Lettera del 6 luglio 2026

Buongiorno amore mio infinito. Buon inizio di settimana in Paradiso. Oggi ricorre la solennità di Santa Maria Goretti, la giovane venerata come santa e martire della chiesa cattolica uccisa dopo un tentativo di stupro da parte di Alessandro Serenelli a soli 11 anni. Perché è Santa? Perché ha perdonato in punto di morte il suo omicida che viveva nella sua stessa casa. La storia di Maria Goretti è quella di tante bambine non riconosciute dalla chiesa ma sante per il mondo. La santità è a portata di mano.

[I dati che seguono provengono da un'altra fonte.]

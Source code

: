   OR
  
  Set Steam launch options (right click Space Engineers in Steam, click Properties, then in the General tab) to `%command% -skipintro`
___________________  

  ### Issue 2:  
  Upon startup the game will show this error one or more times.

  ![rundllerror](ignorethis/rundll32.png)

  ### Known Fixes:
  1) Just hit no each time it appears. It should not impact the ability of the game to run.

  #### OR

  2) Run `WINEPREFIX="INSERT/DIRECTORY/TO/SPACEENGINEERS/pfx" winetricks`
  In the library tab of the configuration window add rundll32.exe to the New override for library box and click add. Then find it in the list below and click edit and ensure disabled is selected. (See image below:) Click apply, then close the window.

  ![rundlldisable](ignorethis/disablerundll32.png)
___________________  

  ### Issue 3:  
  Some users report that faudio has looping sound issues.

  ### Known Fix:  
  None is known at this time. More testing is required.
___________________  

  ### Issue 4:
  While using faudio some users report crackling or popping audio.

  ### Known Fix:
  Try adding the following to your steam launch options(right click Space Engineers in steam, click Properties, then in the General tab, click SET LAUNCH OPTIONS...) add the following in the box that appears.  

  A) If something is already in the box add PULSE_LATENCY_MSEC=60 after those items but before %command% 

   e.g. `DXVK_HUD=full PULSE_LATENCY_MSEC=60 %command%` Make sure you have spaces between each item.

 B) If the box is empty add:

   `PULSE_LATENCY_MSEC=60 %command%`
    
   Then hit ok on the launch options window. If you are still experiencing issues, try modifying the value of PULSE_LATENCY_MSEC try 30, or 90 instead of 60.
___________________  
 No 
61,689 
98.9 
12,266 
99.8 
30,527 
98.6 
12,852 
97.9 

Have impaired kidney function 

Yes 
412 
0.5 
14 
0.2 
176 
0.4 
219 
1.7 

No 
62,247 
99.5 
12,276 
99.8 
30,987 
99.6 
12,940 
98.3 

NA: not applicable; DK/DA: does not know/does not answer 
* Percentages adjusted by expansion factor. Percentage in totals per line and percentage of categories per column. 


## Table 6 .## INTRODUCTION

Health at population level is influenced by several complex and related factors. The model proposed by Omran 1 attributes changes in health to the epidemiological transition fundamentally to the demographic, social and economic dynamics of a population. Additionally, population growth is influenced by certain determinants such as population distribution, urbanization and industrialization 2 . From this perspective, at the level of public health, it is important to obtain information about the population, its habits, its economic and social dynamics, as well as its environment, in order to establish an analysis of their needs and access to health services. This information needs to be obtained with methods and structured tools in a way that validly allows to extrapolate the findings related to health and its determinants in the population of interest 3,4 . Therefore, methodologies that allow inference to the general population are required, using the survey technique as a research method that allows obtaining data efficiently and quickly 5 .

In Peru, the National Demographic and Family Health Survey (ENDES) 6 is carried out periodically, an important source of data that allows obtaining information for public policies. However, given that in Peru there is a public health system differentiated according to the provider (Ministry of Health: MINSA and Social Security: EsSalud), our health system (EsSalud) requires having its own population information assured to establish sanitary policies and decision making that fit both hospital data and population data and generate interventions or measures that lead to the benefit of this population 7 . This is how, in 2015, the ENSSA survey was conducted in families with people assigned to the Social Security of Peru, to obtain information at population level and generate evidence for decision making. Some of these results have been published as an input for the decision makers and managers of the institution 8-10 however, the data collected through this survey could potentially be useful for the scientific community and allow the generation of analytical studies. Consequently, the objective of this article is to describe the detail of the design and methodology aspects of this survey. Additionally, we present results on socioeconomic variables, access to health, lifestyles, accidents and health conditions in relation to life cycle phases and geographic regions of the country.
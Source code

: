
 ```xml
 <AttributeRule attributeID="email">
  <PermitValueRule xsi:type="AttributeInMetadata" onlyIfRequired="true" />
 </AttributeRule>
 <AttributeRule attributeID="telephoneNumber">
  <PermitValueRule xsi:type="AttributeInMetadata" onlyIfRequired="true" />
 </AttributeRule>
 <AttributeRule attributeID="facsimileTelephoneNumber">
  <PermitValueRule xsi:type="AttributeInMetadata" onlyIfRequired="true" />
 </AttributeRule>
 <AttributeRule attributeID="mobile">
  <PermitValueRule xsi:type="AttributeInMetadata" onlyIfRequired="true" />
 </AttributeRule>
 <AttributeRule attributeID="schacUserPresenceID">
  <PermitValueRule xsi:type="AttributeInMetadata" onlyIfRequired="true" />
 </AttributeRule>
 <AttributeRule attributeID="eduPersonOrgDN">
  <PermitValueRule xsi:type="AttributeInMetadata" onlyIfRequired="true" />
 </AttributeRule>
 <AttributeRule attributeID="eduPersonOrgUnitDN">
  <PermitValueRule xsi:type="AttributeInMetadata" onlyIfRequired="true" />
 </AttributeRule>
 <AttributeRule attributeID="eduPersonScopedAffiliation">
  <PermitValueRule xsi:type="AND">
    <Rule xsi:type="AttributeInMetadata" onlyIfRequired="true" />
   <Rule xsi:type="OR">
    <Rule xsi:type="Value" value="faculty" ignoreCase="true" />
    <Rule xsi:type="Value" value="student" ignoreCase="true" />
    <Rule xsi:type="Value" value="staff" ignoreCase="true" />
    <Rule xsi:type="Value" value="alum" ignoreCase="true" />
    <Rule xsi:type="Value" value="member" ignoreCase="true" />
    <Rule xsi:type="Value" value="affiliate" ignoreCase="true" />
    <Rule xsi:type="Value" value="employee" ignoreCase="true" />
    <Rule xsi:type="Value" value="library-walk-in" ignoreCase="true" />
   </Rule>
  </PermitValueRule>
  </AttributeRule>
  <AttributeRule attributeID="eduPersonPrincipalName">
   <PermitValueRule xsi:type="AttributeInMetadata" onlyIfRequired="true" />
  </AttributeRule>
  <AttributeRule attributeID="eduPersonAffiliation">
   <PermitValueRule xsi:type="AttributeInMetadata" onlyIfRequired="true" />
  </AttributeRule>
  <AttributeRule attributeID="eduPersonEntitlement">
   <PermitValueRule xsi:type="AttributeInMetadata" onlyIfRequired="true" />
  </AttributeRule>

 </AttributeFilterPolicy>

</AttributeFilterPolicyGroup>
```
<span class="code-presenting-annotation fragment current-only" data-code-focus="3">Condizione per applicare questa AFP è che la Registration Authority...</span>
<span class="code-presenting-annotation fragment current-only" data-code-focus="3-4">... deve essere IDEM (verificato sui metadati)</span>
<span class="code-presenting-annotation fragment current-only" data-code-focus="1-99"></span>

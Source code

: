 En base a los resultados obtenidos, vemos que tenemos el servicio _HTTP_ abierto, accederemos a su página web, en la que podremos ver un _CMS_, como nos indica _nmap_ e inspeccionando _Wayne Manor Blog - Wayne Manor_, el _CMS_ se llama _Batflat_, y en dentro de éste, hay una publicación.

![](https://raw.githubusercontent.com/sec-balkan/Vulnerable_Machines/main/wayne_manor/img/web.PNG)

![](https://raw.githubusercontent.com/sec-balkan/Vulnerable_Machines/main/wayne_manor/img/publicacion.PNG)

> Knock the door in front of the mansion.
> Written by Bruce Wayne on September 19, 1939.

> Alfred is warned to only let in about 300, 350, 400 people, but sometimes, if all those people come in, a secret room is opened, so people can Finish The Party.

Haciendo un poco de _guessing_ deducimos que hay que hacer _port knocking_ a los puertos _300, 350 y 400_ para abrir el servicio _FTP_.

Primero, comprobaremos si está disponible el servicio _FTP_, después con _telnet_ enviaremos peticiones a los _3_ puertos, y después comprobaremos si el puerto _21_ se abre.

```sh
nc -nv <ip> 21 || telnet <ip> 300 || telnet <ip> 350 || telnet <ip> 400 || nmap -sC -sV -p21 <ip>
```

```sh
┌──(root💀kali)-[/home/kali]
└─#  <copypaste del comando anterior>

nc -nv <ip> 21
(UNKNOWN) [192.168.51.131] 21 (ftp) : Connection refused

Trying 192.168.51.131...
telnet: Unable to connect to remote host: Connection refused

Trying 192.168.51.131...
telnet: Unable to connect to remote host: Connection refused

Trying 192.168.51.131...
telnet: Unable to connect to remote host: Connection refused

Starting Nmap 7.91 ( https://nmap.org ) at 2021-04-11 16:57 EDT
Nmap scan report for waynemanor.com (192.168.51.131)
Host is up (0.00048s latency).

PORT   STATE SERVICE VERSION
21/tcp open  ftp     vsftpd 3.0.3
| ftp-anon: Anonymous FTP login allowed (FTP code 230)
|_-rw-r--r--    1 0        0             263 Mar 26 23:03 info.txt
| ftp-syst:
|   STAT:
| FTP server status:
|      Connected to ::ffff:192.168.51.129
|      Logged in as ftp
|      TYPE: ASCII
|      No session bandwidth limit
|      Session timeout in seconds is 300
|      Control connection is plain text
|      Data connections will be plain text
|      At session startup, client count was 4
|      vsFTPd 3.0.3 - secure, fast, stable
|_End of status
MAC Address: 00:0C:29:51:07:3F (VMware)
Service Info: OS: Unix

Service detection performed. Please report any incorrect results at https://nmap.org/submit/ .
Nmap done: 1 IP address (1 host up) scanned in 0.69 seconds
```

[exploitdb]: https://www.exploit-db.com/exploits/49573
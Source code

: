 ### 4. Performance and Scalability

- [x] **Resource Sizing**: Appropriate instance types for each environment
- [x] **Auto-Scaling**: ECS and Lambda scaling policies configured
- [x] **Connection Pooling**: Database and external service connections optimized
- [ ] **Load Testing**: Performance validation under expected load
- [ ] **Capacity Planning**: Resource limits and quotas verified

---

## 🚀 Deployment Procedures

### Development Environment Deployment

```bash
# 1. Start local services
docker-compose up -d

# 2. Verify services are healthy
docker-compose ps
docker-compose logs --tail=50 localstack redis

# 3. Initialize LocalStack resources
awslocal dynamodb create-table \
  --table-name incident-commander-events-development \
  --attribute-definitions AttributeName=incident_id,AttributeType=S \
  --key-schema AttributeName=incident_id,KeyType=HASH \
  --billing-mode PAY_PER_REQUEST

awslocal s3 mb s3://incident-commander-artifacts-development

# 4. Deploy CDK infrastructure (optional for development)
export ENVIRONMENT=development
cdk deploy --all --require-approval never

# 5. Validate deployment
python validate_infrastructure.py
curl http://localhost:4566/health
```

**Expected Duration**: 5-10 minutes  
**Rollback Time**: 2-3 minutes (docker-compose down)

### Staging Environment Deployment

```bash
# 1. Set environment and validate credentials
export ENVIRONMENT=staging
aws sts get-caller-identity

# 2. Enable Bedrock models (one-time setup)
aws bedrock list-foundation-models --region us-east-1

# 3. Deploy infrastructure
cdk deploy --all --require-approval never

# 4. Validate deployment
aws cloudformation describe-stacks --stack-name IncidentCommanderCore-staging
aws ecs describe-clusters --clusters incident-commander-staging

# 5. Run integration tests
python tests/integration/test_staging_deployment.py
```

Ce l'abbiamo intorno a noi e a volte, spesso non ce ne accorgiamo. Sì è santi nella misura in cui si accetta una volontà più grande, una volontà alla quale, come Gesù nell'orto degli ulivi, non ci si può sottrarre. Sei santo tu perché hai accettato di bere il calice amaro della sofferenza, della malattia che ti ha consumato nel corpo ma non nello spirito. Cos'è la santità? È quello stato di grazia e di abbandono fiducioso che nel "Sì, eccomi!" trova la sua piena realizzazione. Difficile, arduo è seguire la via della croce. Ma prenderla sulle spalle e portarla fino al Golgota con gli occhi rivolti verso il Cielo fa' di noi tanti potenziali santi. Ogni madre ed ogni padre che ha visto il proprio figlio morire ha già la porta del Paradiso socchiusa. Al mattino nel rosario chiediamo a Gesù di rimettere a noi i nostri peccati affinché un giorno, liberati dalla contingenza terrena di dolore, possiamo godere appieno della Sua luce e della presenza amorevole dei nostri figli. A te Luigi oggi rinnovo ancora una volta il mio grazie. Grazie per servirti di me ogni volta che il cuore dell'uomo si fa duro, grazie per la pazienza che mi doni e che offro agli altri. E soprattutto Luigi grazie per essere mio figlio. Parlo di te ovunque, con chiunque e tra i meandri del mio cuore tu regni come sovrano assoluto del nostro eterno amore. Guardiamo a te, santa Maria Goretti per la tua umiltà, per la tua capacità di perdonare, per la tua totale devozione a Gesù. Guardiamo a te, Luigi Mariano, per il tuo "Sì, eccomi", per la tua mitezza, per la tua dolcezza, per la tua pazienza. Se ce l'hai fatta tu, può farcela chiunque. Buona giornata in Paradiso, mio inestimabile amore. Ti amo, ti amo, ti amo, carne della mia carne, la tua mamma eterna della Terra.